── Dataset

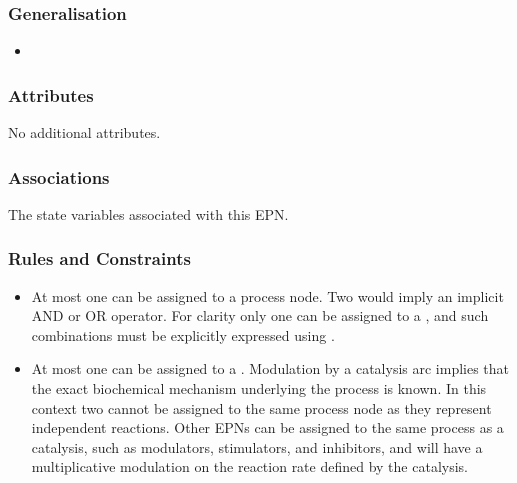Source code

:\subsubsection{Generalisation}

\begin{itemize}
\item {}
\end{itemize}

\subsubsection{Attributes}

No additional attributes.

\subsubsection{Associations}

\begin{attributes}
 The state variables
  associated with this EPN.
\end{attributes}

\subsubsection{Rules and Constraints}

\begin{itemize}
\item At most one  can be assigned to a process node. Two 
  would imply an implicit AND or OR operator. For clarity only
  one  can be assigned to a , and such combinations must be
  explicitly expressed using .
\item At most one  can be assigned to a
  . Modulation by a catalysis arc implies that the exact biochemical mechanism underlying
  the process is known. In this context two  cannot
  be assigned to the same process node as they represent
  independent reactions. Other EPNs can be assigned to the same process as a catalysis, such as modulators, stimulators, and
  inhibitors, and will have a multiplicative modulation on the
  reaction rate defined by the catalysis.
\end{itemize}

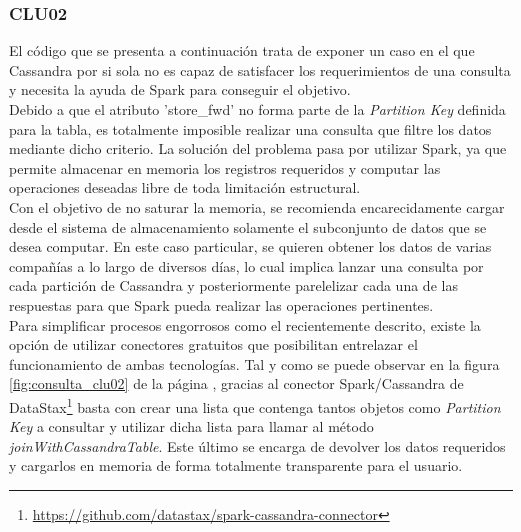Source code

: \clearpage

\subsubsection[]{CLU02}

El código que se presenta a continuación trata de exponer un caso en el que Cassandra por si sola no es capaz de satisfacer los requerimientos de una consulta y necesita la ayuda de Spark para conseguir el objetivo.\\

Debido a que el atributo 'store\_fwd' no forma parte de la \textit{Partition Key} definida para la tabla, es totalmente imposible realizar una consulta que filtre los datos mediante dicho criterio. La solución del problema pasa por utilizar Spark, ya que permite almacenar en memoria los registros requeridos y computar las operaciones deseadas libre de toda limitación estructural.\\

Con el objetivo de no saturar la memoria, se recomienda encarecidamente cargar desde el sistema de almacenamiento solamente el subconjunto de datos que se desea computar. En este caso particular, se quieren obtener los datos de varias compañías a lo largo de diversos días, lo cual implica lanzar una consulta por cada partición de Cassandra y posteriormente parelelizar cada una de las respuestas para que Spark pueda realizar las operaciones pertinentes.\\    

Para simplificar procesos engorrosos como el recientemente descrito, existe la opción de utilizar conectores gratuitos que posibilitan entrelazar el funcionamiento de ambas tecnologías. Tal y como se puede observar en la figura \ref{fig:consulta_clu02} de la página \pageref{fig:consulta_clu02}, gracias al conector Spark/Cassandra de DataStax\footnote{\url{https://github.com/datastax/spark-cassandra-connector}} basta con crear una lista que contenga tantos objetos como \textit{Partition Key} a consultar y utilizar dicha lista para llamar al método \textit{joinWithCassandraTable}. Este último se encarga de devolver los datos requeridos y cargarlos en memoria de forma totalmente transparente para el usuario.\\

────

• _Aim of the task_
Quote the data above exactly from the line with "reaction rate defined by the catalysis." to the line with "El código que", both ends counted, and nothing else. Pictures don't go in.

• _Task output_
  reaction rate defined by the catalysis.
\end{itemize}

Source code

: \clearpage

\subsubsection[]{CLU02}

El código que se presenta a continuación trata de exponer un caso en el que Cassandra por si sola no es capaz de satisfacer los requerimientos de una consulta y necesita la ayuda de Spark para conseguir el objetivo.\\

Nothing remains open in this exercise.